[Your objective]
Reply with only a number, the count of lines in the listing that include the word "label".

[Record excerpts]
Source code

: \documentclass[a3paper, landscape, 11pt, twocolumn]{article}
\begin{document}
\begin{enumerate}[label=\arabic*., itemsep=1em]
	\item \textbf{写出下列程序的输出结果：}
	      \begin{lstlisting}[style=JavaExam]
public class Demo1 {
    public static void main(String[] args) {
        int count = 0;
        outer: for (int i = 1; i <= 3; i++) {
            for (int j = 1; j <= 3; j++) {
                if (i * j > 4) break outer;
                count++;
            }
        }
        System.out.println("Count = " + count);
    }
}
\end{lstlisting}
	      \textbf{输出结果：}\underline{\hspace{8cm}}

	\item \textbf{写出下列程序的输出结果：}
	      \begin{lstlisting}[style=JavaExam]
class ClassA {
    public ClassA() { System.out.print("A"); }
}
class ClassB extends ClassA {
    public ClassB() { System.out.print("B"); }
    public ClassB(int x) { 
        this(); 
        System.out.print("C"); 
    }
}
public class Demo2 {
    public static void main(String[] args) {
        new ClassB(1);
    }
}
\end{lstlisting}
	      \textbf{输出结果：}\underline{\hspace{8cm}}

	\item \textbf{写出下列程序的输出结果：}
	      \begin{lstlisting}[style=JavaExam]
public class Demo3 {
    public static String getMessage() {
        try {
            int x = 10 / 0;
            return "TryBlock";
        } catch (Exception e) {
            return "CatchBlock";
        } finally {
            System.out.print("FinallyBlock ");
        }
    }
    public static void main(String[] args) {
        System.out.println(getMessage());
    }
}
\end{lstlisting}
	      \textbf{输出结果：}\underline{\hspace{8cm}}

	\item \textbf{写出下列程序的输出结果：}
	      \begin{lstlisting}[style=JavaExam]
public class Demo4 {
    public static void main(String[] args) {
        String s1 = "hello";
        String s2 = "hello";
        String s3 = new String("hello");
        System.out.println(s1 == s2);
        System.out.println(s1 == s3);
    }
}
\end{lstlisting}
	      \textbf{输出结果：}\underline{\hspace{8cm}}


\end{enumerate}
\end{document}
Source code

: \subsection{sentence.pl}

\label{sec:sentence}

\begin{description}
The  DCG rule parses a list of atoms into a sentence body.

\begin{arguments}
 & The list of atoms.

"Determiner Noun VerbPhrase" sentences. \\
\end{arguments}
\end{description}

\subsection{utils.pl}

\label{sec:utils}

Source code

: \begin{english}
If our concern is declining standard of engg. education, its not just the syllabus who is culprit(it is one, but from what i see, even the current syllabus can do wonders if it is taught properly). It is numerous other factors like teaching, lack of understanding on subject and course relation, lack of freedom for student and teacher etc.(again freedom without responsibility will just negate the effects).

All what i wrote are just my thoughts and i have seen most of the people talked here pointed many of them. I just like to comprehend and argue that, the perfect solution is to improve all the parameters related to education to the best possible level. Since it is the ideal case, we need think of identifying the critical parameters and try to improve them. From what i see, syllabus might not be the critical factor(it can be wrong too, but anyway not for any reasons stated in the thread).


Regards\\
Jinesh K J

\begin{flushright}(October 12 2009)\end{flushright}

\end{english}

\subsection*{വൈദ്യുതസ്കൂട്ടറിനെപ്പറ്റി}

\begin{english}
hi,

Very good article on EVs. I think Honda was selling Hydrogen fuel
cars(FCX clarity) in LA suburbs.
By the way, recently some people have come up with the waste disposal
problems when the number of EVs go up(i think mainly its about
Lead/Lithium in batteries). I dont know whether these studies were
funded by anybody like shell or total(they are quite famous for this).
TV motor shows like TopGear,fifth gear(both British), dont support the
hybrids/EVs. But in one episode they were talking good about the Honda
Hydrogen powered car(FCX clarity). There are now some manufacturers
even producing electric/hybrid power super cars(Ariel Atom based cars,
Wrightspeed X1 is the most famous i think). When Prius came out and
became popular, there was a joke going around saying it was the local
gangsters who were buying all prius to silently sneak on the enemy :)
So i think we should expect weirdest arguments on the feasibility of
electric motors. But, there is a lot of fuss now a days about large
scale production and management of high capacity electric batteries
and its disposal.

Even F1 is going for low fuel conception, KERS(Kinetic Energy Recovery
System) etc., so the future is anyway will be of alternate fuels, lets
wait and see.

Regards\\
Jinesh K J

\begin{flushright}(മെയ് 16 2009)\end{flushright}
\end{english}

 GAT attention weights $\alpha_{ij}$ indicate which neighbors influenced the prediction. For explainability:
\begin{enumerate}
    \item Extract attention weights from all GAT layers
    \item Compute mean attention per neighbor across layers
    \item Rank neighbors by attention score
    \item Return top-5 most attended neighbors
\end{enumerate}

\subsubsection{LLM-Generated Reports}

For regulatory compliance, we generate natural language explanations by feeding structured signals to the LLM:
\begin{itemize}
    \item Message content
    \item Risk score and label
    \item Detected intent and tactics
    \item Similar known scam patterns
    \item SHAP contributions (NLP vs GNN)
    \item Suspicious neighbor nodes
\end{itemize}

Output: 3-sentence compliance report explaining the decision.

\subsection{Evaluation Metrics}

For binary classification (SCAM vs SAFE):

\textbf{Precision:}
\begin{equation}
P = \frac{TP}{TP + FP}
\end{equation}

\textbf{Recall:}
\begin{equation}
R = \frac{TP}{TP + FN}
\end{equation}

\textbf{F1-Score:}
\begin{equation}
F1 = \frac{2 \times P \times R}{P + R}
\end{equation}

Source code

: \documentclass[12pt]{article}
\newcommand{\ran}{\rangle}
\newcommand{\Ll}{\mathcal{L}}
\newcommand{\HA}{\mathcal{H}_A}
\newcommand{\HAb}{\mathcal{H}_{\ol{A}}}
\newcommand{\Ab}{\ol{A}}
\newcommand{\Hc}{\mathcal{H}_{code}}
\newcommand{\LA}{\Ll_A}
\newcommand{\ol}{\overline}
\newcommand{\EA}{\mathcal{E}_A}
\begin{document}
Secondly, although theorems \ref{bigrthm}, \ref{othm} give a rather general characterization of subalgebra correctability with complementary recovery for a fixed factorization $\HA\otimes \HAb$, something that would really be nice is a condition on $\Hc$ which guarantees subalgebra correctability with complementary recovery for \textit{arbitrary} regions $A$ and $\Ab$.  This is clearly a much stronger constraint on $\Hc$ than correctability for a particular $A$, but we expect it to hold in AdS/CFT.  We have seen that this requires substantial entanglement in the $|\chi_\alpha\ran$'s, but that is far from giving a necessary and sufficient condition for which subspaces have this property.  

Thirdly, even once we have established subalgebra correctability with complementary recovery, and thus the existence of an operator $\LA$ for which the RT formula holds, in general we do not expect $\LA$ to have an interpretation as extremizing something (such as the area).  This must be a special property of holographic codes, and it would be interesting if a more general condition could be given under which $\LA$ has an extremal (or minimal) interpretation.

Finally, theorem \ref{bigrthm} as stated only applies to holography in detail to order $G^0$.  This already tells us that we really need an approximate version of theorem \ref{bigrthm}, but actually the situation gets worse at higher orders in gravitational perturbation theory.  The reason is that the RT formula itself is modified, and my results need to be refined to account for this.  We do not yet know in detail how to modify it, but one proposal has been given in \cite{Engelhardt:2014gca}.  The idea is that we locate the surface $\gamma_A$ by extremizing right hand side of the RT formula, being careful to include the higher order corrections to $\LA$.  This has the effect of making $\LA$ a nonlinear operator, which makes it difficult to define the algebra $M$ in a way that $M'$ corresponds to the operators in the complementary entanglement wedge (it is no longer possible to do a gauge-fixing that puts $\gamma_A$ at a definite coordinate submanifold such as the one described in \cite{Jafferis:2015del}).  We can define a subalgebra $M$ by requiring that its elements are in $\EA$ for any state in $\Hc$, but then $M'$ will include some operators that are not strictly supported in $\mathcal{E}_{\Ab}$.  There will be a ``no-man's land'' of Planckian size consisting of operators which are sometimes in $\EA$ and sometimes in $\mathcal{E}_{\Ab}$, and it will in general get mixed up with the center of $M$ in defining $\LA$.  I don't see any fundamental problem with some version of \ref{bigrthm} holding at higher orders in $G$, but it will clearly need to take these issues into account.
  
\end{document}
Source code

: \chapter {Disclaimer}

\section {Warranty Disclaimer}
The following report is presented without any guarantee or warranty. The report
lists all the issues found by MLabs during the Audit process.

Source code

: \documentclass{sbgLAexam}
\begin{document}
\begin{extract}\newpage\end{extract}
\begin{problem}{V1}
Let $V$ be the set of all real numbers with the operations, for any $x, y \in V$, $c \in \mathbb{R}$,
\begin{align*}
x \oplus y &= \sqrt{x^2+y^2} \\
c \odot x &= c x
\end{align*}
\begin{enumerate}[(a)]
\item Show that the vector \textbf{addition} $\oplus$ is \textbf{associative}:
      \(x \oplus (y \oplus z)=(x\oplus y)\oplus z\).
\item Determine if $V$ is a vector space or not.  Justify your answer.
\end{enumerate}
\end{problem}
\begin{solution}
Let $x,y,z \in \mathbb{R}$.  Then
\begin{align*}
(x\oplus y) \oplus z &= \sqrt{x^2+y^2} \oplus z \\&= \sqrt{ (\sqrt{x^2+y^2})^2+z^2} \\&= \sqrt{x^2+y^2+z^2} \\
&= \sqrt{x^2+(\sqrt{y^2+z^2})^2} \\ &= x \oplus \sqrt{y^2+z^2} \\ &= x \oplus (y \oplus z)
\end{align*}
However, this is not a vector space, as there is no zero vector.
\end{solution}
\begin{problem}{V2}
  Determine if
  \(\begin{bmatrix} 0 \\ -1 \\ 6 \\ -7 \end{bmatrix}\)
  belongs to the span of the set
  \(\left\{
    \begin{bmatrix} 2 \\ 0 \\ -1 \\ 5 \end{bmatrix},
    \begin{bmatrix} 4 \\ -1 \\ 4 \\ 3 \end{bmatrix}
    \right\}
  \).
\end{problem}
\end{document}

[Solution]
4